Walking Pepys’s London – Jacky Colliss Harvey/Haus Publishing Ltd

 

[1] Pepys Library, Grand View / ©HeritagePhotographs.com

 
 

This book is similar to the previous one inasmuch as both are based upon the writings of well-known writers, Dickens and Pepys, which described walks they had made around London in their lifetimes - in Dickens’s case from his writings as a journalist before he started writing novels; in Pepys case from extracts in his diary. However, the former is purely a selection of essays by Dickens containing descriptions of the places and people he encountered during his walks through the city in the mid 19th century; with Harvey’s book selections have been made from Pepys diary and walks devised from them which any reader can walk today (maps are included). Apart from these two publications Dickens and Pepys were completely different writers; the former wrote in the mid-19th C. and Pepys in the mid-17th C. Dickens wrote for publication, first journalism and then novels; Pepys wrote a diary over the course of ten years(1660-1670)which involved considerable amount of work and covered major events -the restoration of the monarchy, the plague, fire of London and the attack on the British fleet by the Dutch in the Medway which led to the destruction and capture of several British vessels and to Pepys’s appointment as Secretary to the Navy, a position in which he was instrumental in rebuilding the British fleet.
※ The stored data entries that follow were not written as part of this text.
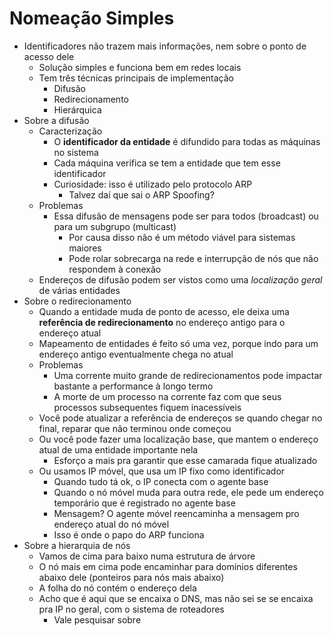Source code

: # Nomeação Simples
- Identificadores não trazem mais informações, nem sobre o ponto de acesso dele
	- Solução simples e funciona bem em redes locais
	- Tem três técnicas principais de implementação
		- Difusão 
		- Redirecionamento
		- Hierárquica
- Sobre a difusão
	- Caracterização
		- O **identificador da entidade** é difundido para todas as máquinas no sistema
		- Cada máquina verifica se tem a entidade que tem esse identificador
		- Curiosidade: isso é utilizado pelo protocolo ARP
			- Talvez daí que sai o ARP Spoofing?
	- Problemas
		- Essa difusão de mensagens pode ser para todos (broadcast) ou para um subgrupo (multicast)
			- Por causa disso não é um método viável para sistemas maiores
			- Pode rolar sobrecarga na rede e interrupção de nós que não respondem à conexão 
	- Endereços de difusão podem ser vistos como uma _localização geral_ de várias entidades
- Sobre o redirecionamento
	- Quando a entidade muda de ponto de acesso, ele deixa uma **referência de redirecionamento** no endereço antigo para o endereço atual
	- Mapeamento de entidades é feito só uma vez, porque indo para um endereço antigo eventualmente chega no atual
	- Problemas
		- Uma corrente muito grande de redirecionamentos pode impactar bastante a performance à longo termo
		- A morte de um processo na corrente faz com que seus processos subsequentes fiquem inacessíveis
	- Você pode atualizar a referência de endereços se quando chegar no final, reparar que não terminou onde começou
	- Ou você pode fazer uma localização base, que mantem o endereço atual de uma entidade importante nela
		- Esforço a mais pra garantir que esse camarada fique atualizado
	- Ou usamos IP móvel, que usa um IP fixo como identificador
		- Quando tudo tá ok, o IP conecta com o agente base
		- Quando o nó móvel muda para outra rede, ele pede um endereço temporário que é registrado no agente base
		- Mensagem? O agente móvel reencaminha a mensagem pro endereço atual do nó móvel
		- Isso é onde o papo do ARP funciona
- Sobre a hierarquia de nós
	- Vamos de cima para baixo numa estrutura de árvore
	- O nó mais em cima pode encaminhar para domínios diferentes abaixo dele (ponteiros para nós mais abaixo)
	- A folha do nó contém o endereço dela
	- Acho que é aqui que se encaixa o DNS, mas não sei se se encaixa pra IP no geral, com o sistema de roteadores
		- Vale pesquisar sobre
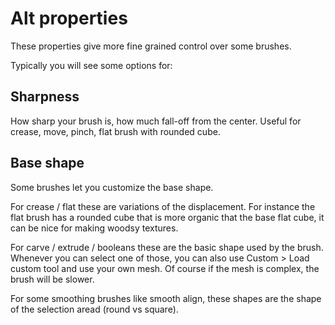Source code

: 
# Alt properties

These properties give more fine grained control over some brushes.

Typically you will see some options for:
## Sharpness

How sharp your brush is, how much fall-off from the center. Useful for crease, move, pinch, flat brush with rounded cube.
## Base shape

Some brushes let you customize the base shape.

For crease / flat these are variations of the displacement. For instance the flat brush has a rounded cube that is more organic that the base flat cube, it can be nice for making woodsy textures.

For carve / extrude / booleans these are the basic shape used by the brush. Whenever you can select one of those, you can also use Custom > Load custom tool and use your own mesh. Of course if the mesh is complex, the brush will be slower.

For some smoothing brushes like smooth align, these shapes are the shape of the selection aread (round vs square).
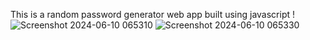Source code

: This is a random password generator web app built using javascript !
![Screenshot 2024-06-10 065310](https://github.com/ph03n1xc0d3s/password-generator/assets/87862253/54c986f8-7962-424b-bfdb-fc6ca63fbfb5)
![Screenshot 2024-06-10 065330](https://github.com/ph03n1xc0d3s/password-generator/assets/87862253/aa32fd9b-0223-4933-9b56-0bff0f1f610d)
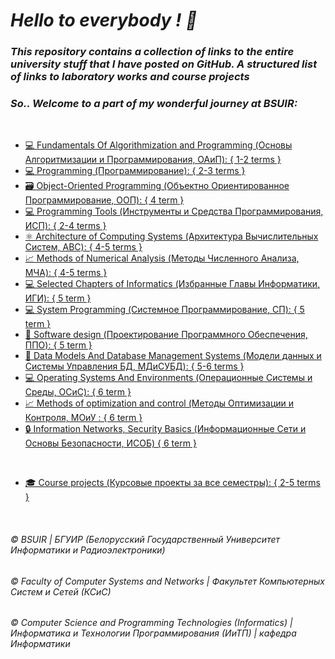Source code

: # _Hello to everybody ! 👋_

### _This repository contains a collection of links to the entire university stuff that I have posted on GitHub. A structured list of links to laboratory works and course projects_  
### _So.. Welcome to a part of my wonderful journey at BSUIR:_  
&nbsp;  

* [💻 Fundamentals Of Algorithmization and Programming (Основы Алгоритмизации и Программирования, ОАиП): { 1-2 terms }](https://github.com/user-of-github/BSUIR_Labs_Algorithmization-and-programming)  
* [💻 Programming (Программирование): { 2-3 terms }](https://github.com/user-of-github/BSUIR_Labs_Programming)  
* [🗃 Object-Oriented Programming (Объектно Ориентированное Программирование, ООП): { 4 term }](https://github.com/user-of-github/BSUIR_Labs_Object-oriented-programming)  
* [💻 Programming Tools (Инструменты и Средства Программирования, ИСП): { 2-4 terms }](https://github.com/user-of-github/BSUIR_Labs_Programming-tools)  
* [⚛ Architecture of Computing Systems (Архитектура Вычислительных Систем, АВС): { 4-5 terms }](https://github.com/user-of-github/BSUIR_Labs_Architecture-of-computing-systems)  
* [📈 Methods of Numerical Analysis (Методы Численного Анализа, МЧА): { 4-5 terms }](https://github.com/user-of-github/BSUIR_Labs_Methods-of-numerical-analysis)  
* [💻 Selected Chapters of Informatics (Избранные Главы Информатики, ИГИ): { 5 term }](https://github.com/user-of-github/BSUIR_Labs_Selected-chapters-of-informatics)  
* [💻 System Programming (Системное Программирование, СП): { 5 term }](https://github.com/user-of-github/BSUIR_Labs_System-programming)  
* [📱 Software design (Проектирование Программного Обеспечения, ППО): { 5 term }](https://github.com/user-of-github/BSUIR_Labs_Software-design)  
* [📖 Data Models And Database Management Systems (Модели данных и Системы Управления БД, МДиСУБД): { 5-6 terms }](https://github.com/user-of-github/BSUIR_Labs_Data-models-and-database-management-systems)   
* [💻 Operating Systems And Environments (Операционные Системы и Среды, ОСиС): { 6 term }](https://github.com/user-of-github/BSUIR_Labs_Operating-systems-and-environments)
* [📈 Methods of optimization and control (Методы Оптимизации и Контроля, МОиУ : { 6 term }](https://github.com/user-of-github/BSUIR_Labs_Optimization-and-control-techniques)
* [🔒 Information Networks, Security Basics (Информационные Сети и Основы Безопасности, ИСОБ) { 6 term }](https://github.com/user-of-github/BSUIR_Labs_Information-networks-and-security-basics)

&nbsp;  

* [🎓 Course projects (Курсовые проекты за все семестры): { 2-5 terms }](https://github.com/user-of-github/BSUIR_course-projects)  

&nbsp;  

###### © BSUIR | БГУИР (Белорусский Государственный Университет Информатики и Радиоэлектроники)
###### © Faculty of Computer Systems and Networks | Факультет Компьютерных Систем и Сетей (КСиС)
###### © Computer Science and Programming Technologies (Informatics) | Информатика и Технологии Программирования (ИиТП) | кафедра Информатики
It also includes much about his personal life including his wife and servants, the many important figures he met and at the end he writes of the sorrow of finishing this prodigious work. It is doubtful whether he ever intended it to be published and the complete version was only realised during the late 20th century as well as a shorter version. Several biographies of Pepys have also been published of which I will mention Claire Tomalin’s Samuel Pepys: The Unequalled Self which Harvey describes as ‘both guide and inspiration.’

The book is divided into 5 walks and as Jacky Harvey writes: ‘the aim of this book is to acquaint the reader with London as it was lived in Pepys’s day from the pavement up, and as her streets were experienced by Pepys himself. Pepys was a prodigious walker. The two -and-a -half miles to Whitehall from his house in Seething Lane were accomplished on an almost daily basis, and so many of his conversations took place while walking with a confidante or patron that the streets became for him an alternative to his office... But Pepys also walked because he liked to walk’: ‘Young Mitchell (the son of one of Pepys regular booksellers) and I, it being an excellent frosty day to walk, did walk out,’ he writes on 6th January 1667 and continues:

‘…he showing me ...all along Thames Street, where I did view several places, and so up by London Wall, by Blackfriars, to Ludgate; and thence to Bridewall, which I find to have been heretofore an extraordinary good house, and a fine coming to it, before the house by the bridge was built...’

 

[2] Pepys House Trust

 

Here is an excerpt from Jacky Harvey’s Walk 1- From Westminster to the City:

‘As you re-enter Fleet Street, you will see in front of you C. Hoare & Co., the UK’s oldest privately owned bank from the 1680s onward…but in the 1660s what is now C. Hoare & Co. was the site of the Mitre Tavern. Pepys was boozing here with Captain Philip Holland on 18th February 1660:

‘...he took me to the Mitre in Fleet Street, …here we parted and I to Mr. Wotton’s , and with him to an alehouse and drank while he told me a great many stories of comedies that he had formerly seen acted, and the names of the principal actors, and gave me a very good account of it.’

On 10th December 1660, Pepys was in the city and just around the corner from the George & Vulture public house is St. Michael’s Alley, and what Pepys refers to as ‘the first Coffee House in Cornhill,’ was actually the first coffee -house in London:

‘…in the evening to the Coffee-House in Cornhill, the first time that ever I was there, and I found much pleasure in it, through the diversity of company and discourse.’

As Jacky Harvey says in the conclusion to her introduction, ‘What further sets Pepys apart as a chronicler is that in linking writers and places one must so often allow for artistic licence...but there is none of that Pepys. These are the real locations of his life; this is exactly what he saw happening to himself in them, and through the Diary we revisit these places with him as our guide. …Just as in Hogarth’s paintings, with Pepys, everything is happening, all at once and everywhere.’

This enjoyable book is not only a good introduction to several fine walks but also to Pepys himself, and his diary.


I would like to thank Sara Rawlinson of Heritage Photographs for the photograph of Pepys Library, Grand View and Paul Gray, Chairman of Pepys House Trust for the photograph of Pepys House:

1. Pepys Library, Grand View - in July 1724, after Pepys’s death, the library of 3000 leather-bound books was transferred from Clapham to Magdalene College, Cambridge, together with the book-cases. The six volumes of the diary were among them.

2. Pepys House: in 1644 the 11 year old Pepys was sent from London by his family to stay with his uncle Robert who lived in a house in Brampton near Hinchingbrook so that he could attend Huntingdon School, and also avoid the plague. The house is still standing, still with a large garden and surrounded by open fields.